### [What to produce]
The entries below contain a stretch that opens with the line containing "- **Provide meaningful" and closes with the line containing "This allows clean"; set down that stretch exactly, both ends included, and nothing else.

Stored data
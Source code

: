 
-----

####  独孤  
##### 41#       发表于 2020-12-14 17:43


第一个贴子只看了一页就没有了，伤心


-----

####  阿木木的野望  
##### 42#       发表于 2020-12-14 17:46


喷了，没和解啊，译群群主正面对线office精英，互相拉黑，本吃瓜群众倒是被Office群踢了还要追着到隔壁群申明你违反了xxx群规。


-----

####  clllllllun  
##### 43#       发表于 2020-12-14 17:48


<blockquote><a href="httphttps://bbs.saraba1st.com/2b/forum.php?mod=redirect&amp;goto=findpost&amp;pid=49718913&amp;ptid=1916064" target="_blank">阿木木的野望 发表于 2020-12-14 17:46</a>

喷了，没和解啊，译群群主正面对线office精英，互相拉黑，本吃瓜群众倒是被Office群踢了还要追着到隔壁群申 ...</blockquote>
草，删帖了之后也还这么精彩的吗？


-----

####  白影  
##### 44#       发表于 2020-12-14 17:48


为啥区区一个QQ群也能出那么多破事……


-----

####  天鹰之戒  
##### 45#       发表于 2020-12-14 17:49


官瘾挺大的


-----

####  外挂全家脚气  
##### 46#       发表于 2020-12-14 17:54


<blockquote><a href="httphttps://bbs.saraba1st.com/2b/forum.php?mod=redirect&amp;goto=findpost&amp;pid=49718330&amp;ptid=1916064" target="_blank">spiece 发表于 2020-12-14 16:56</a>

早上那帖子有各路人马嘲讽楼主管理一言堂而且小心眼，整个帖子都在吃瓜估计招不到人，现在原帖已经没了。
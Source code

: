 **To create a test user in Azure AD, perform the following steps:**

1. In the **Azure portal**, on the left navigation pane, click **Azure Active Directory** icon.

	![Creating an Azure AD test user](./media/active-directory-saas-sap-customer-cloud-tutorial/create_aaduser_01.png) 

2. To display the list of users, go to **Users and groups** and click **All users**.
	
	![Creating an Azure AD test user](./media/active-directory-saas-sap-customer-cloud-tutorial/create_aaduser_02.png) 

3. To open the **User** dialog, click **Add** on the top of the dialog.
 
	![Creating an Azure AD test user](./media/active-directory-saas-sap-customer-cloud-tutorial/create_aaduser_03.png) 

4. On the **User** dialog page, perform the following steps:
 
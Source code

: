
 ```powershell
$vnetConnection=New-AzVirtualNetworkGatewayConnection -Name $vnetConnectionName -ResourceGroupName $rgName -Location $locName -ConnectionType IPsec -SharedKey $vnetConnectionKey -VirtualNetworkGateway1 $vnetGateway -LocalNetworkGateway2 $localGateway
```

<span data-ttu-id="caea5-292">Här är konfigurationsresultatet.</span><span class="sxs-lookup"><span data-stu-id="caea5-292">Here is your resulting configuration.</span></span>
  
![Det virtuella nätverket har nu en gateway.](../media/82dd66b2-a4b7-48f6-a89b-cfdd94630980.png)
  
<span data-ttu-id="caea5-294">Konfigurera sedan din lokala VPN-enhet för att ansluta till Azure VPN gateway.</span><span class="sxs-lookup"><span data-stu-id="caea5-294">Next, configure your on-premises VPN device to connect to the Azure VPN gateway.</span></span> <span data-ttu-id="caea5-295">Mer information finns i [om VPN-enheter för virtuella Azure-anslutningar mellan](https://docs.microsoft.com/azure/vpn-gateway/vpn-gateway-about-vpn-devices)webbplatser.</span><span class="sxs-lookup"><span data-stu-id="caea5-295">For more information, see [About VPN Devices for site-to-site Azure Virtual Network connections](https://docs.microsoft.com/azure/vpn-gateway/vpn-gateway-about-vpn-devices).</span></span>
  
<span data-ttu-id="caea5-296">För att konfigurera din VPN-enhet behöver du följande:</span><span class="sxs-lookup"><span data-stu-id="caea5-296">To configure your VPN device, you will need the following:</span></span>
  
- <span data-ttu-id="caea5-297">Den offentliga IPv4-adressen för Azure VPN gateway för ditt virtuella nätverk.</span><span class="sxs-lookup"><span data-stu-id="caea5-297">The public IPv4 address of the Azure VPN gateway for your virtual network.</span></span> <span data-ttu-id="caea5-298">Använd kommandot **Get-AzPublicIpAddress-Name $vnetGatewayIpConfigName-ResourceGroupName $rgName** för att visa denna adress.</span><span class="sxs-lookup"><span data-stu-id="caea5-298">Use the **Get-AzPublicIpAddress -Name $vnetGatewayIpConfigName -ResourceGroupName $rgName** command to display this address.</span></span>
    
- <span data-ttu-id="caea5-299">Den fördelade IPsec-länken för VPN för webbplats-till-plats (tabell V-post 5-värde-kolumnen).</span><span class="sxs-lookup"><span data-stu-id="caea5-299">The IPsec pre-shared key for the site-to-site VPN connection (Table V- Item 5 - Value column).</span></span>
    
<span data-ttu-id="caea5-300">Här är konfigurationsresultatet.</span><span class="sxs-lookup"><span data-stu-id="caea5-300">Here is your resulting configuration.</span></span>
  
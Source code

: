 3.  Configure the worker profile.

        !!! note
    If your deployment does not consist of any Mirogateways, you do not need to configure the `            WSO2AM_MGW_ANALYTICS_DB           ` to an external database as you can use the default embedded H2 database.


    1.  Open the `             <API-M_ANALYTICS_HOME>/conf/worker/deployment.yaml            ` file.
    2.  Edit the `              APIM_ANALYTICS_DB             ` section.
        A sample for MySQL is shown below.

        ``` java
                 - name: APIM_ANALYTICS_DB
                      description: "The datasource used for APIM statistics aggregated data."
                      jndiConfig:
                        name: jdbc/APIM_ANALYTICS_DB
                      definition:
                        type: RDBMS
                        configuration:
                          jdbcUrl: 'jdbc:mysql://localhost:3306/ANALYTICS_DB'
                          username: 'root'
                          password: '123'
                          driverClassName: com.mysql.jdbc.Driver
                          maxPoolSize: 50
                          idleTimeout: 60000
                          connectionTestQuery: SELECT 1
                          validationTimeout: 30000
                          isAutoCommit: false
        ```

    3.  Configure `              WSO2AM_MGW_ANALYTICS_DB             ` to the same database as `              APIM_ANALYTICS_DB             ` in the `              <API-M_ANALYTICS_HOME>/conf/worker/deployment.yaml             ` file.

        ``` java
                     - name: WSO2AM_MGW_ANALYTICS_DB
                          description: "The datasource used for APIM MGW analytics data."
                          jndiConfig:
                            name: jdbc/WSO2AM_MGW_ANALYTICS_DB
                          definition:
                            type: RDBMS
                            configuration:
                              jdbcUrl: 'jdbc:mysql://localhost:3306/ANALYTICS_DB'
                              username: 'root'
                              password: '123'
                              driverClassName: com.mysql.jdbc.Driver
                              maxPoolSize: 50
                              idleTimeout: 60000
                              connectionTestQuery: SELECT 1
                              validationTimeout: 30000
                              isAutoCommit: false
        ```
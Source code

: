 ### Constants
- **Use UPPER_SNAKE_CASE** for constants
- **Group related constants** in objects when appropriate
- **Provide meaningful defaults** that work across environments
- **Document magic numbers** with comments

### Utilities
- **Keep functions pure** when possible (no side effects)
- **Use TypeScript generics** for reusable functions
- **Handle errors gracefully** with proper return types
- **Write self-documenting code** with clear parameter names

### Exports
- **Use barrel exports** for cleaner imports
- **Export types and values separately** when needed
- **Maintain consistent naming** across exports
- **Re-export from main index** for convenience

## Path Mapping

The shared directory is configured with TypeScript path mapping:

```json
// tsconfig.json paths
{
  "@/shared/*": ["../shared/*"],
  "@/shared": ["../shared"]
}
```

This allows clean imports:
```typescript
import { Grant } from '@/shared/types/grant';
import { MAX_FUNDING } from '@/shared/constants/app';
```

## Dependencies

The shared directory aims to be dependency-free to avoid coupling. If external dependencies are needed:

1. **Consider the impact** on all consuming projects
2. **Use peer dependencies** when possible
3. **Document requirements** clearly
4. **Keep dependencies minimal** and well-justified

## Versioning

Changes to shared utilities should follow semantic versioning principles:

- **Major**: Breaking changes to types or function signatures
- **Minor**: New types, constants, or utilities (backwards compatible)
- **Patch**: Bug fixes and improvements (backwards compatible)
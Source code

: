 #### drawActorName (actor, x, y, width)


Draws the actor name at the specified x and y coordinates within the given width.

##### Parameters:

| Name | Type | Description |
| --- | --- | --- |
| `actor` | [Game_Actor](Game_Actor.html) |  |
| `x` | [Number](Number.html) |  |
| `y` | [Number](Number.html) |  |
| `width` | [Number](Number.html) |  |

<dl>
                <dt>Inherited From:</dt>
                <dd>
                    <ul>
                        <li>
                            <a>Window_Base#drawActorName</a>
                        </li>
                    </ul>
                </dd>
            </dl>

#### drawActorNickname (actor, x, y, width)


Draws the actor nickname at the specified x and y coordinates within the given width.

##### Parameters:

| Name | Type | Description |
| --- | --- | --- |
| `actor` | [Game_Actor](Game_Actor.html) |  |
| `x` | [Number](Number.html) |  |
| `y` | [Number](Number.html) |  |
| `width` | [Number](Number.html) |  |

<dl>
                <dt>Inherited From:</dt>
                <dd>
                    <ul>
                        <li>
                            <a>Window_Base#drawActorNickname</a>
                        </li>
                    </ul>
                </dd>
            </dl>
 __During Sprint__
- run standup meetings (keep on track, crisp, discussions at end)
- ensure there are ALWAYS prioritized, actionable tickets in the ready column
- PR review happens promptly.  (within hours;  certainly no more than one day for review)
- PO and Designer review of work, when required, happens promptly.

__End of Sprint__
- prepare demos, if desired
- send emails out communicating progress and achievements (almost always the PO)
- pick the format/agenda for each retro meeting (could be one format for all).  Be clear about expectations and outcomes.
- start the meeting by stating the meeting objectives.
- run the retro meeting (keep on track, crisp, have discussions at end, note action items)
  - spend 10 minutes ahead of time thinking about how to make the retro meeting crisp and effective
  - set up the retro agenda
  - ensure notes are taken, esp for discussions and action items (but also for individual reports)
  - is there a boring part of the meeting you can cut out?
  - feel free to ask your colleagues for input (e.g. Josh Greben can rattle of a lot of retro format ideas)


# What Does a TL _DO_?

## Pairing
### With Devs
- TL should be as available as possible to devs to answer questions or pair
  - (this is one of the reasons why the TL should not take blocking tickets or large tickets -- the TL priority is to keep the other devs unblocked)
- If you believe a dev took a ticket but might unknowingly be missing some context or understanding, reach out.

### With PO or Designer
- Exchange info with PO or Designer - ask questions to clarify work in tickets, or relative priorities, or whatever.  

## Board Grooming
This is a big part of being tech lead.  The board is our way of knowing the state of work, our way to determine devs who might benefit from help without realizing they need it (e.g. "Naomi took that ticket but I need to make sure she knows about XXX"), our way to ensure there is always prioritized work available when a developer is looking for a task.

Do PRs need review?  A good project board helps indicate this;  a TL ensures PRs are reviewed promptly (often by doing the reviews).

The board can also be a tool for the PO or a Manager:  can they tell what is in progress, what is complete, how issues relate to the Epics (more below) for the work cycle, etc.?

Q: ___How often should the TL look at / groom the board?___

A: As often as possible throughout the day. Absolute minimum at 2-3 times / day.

### [Response to this exercise]
- **Provide meaningful defaults** that work across environments
- **Document magic numbers** with comments

### Utilities
- **Keep functions pure** when possible (no side effects)
- **Use TypeScript generics** for reusable functions
- **Handle errors gracefully** with proper return types
- **Write self-documenting code** with clear parameter names

### Exports
- **Use barrel exports** for cleaner imports
- **Export types and values separately** when needed
- **Maintain consistent naming** across exports
- **Re-export from main index** for convenience

## Path Mapping

The shared directory is configured with TypeScript path mapping:

```json
// tsconfig.json paths
{
  "@/shared/*": ["../shared/*"],
  "@/shared": ["../shared"]
}
```

This allows clean imports:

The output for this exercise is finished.